To this end, the religious establishment is advising its clergy to report any suspicions that they have about marriages involving people from outside of the European Union.
Furthermore, clergy are urged not to offer to publish banns for any intended marriage involving a non-EU national.
Instead, couples will be required to apply for a licence if either the bride or the groom concerned is not from a Europe.
This "common licence" involves the swearing of affidavits and classes.
Rt Rev John Packer, Bishop of Ripon and Leeds, commented: "The office of Holy Matrimony must not be misused by those who have no intention of contracting a genuine marriage but merely a sham marriage.

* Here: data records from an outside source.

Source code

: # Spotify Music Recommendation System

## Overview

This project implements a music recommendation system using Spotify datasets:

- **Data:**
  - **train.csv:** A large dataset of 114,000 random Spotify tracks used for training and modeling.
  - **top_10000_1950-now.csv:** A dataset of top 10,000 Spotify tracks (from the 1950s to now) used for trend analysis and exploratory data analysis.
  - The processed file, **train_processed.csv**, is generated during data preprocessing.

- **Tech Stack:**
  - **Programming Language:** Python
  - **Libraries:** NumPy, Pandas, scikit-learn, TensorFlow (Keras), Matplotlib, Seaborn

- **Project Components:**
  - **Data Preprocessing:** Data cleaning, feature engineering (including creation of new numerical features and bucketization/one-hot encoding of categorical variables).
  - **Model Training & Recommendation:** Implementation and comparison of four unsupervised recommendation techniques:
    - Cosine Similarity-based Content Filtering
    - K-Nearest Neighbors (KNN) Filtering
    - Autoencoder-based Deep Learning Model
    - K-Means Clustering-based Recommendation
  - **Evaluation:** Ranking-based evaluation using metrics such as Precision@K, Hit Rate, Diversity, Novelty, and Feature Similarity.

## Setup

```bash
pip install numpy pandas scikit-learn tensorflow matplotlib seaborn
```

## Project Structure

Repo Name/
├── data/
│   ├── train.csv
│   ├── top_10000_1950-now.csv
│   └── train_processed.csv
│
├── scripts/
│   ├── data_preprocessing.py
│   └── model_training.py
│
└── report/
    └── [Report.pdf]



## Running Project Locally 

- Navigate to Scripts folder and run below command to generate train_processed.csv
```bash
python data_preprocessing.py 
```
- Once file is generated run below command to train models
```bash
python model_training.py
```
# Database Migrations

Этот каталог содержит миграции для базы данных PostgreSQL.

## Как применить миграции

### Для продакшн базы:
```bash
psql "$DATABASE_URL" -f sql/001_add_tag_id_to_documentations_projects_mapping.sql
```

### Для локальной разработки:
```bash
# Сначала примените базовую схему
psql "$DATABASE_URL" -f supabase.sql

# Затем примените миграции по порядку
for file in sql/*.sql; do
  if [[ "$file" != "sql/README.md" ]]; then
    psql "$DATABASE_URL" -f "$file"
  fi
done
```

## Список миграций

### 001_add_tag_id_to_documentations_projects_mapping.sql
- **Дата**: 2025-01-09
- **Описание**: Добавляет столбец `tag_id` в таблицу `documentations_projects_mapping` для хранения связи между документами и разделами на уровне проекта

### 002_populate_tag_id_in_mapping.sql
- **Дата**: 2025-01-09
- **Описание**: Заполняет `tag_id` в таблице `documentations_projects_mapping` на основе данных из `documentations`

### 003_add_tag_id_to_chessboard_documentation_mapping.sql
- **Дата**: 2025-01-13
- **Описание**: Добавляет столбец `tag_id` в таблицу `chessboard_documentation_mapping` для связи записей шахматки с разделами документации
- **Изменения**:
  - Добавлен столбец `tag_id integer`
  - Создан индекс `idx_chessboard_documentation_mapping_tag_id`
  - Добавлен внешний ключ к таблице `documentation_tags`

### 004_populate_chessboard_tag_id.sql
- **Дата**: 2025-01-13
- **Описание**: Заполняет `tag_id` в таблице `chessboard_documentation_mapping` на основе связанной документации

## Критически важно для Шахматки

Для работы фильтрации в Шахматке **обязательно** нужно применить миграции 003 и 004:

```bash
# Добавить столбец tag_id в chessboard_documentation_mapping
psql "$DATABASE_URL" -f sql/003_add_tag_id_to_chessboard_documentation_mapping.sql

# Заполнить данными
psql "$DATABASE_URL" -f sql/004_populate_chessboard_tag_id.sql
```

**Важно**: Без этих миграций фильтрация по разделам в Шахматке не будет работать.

"The purpose of this guidance and direction from the Bishops to the clergy and to those responsible for the grant of common licences is, therefore, to prevent the contracting of sham marriages in the Church of England."
Meanwhile, the UK immigration minister Damian Green noted that the UK Border Agency (UKBA) is already working "very closely" with the Church in order to investigate and disrupt any suspected sham weddings.
He added that the increasing level of enforcement already conducted by the Church and the UKBA has resulted in 155 arrests of people involved in sham marriages for UK spouse visas around the country.